Bonn base
Coordinates: 50 ° 45 ′ 26 ″ N , 7 ° 3 ′ 57 ″ E
The Bonn base is a 2.1 km long geodetic base line that the Berlin general staff officer Johann Jakob Baeyer used as the basis for the Rhenish triangle survey. Its course is marked by three measurement points . At one of these points, in Bonn - Auerberg on Kölnstrasse on Josefshöhe , there is a cast-iron table with a memorial inscription in front of the neo-Gothic chapel (by Heinrich Wiethase , the builder of the Bonn collegiate church):
BASIS BONN 1847 / along the Kölnstrasse between Bonn and Hersel / was in 1847 under the direction of geodesist / General Johann Jakob Baeyer (1794–1885) / a 2134 m long route with iron measuring rods / measured to the millimeter. It served as the initial length (basis) for the Rhenish triangular network, which stretched from Aachen to Zurich and was used to determine the figure of the earth / as well as for land measurements. / For the alignment of the measuring rods and for plumbing / three 1.1 m high pedestals (A, B, C) were used, / whose former locations were marked in 1980 by cast iron plates / with the inscription 'Basis Bonn 1847' .

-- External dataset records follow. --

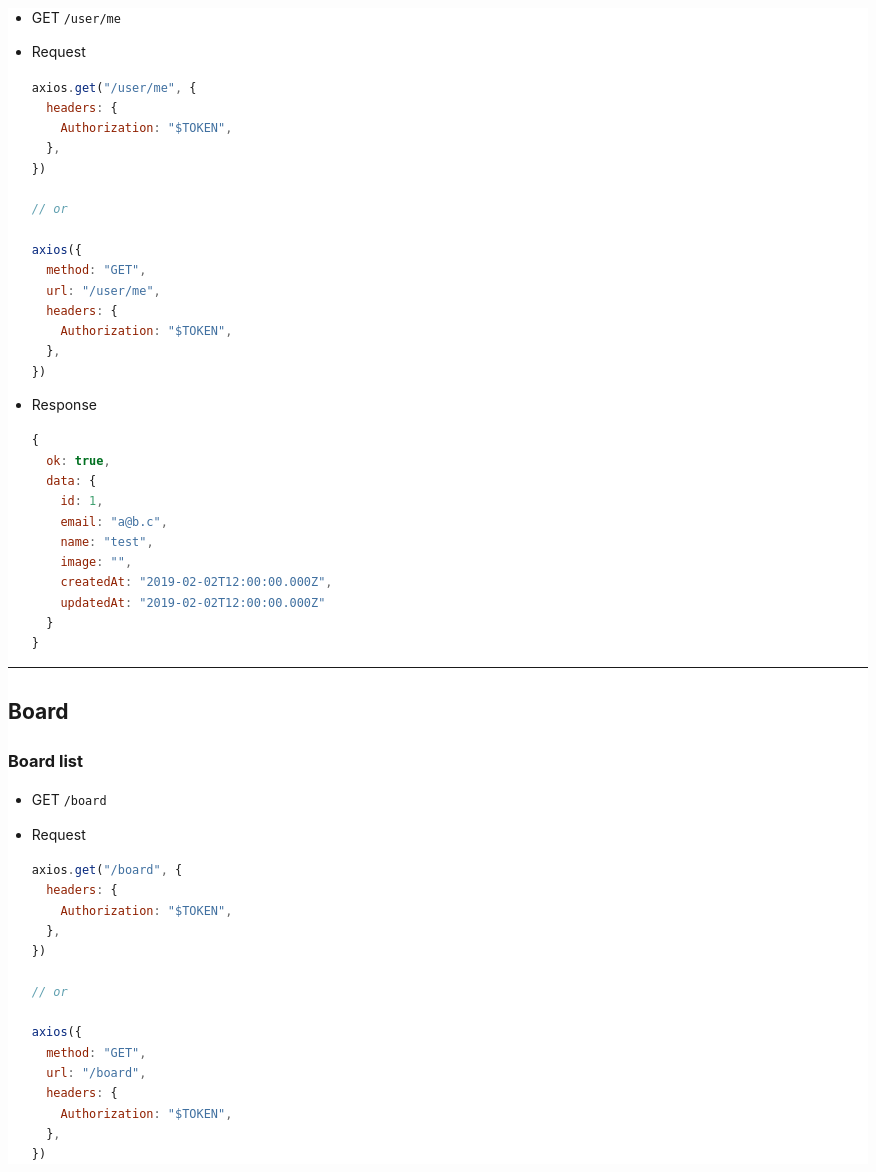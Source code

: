 - GET `/user/me`

- Request

  ```js
  axios.get("/user/me", {
    headers: {
      Authorization: "$TOKEN",
    },
  })

  // or

  axios({
    method: "GET",
    url: "/user/me",
    headers: {
      Authorization: "$TOKEN",
    },
  })
  ```

- Response
  ```js
  {
    ok: true,
    data: {
      id: 1,
      email: "a@b.c",
      name: "test",
      image: "",
      createdAt: "2019-02-02T12:00:00.000Z",
      updatedAt: "2019-02-02T12:00:00.000Z"
    }
  }
  ```

---

## Board

### Board list

- GET `/board`

- Request

  ```js
  axios.get("/board", {
    headers: {
      Authorization: "$TOKEN",
    },
  })

  // or

  axios({
    method: "GET",
    url: "/board",
    headers: {
      Authorization: "$TOKEN",
    },
  })
  ```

The graphic below the text shows that point A is just before Bornheim - Hersel , today (July 2006) marked by a manhole cover and a cast-iron table at the corner of Kölnstrasse and Friedlandstrasse in Bonn- Buschdorf (in front of a brick aedicule ). The "breaking point" B is marked today by a manhole cover next to the cycle path, about 20 m south of the way An der Landstraße (north of the north cemetery). Point C is in front of the Redemptorist monastery Josefshöhe and the associated Josephinum in Bonn . The proximity to the University of Bonn favored the choice of the survey base because the astronomer Friedrich Wilhelm August Argelander (Bonn survey ) taught in Bonn (earlier geodesists used star locations to anchor the positions in the graticule of the earth).
Baeyer writes about the concept of the “breaking point” (see web links: The Bonn base 1847 as a technical and historical monument): The northern end point was chosen near the village of Hersel, the southern one near the chapel about halfway from Bonn to Hersel, and the first with A, the last with C. Since the road is not straight, a third point B had to be assumed in the middle. All three points are on the western side of the road.
See also
- Baseline Unterföhring – Aufkirchen (1801)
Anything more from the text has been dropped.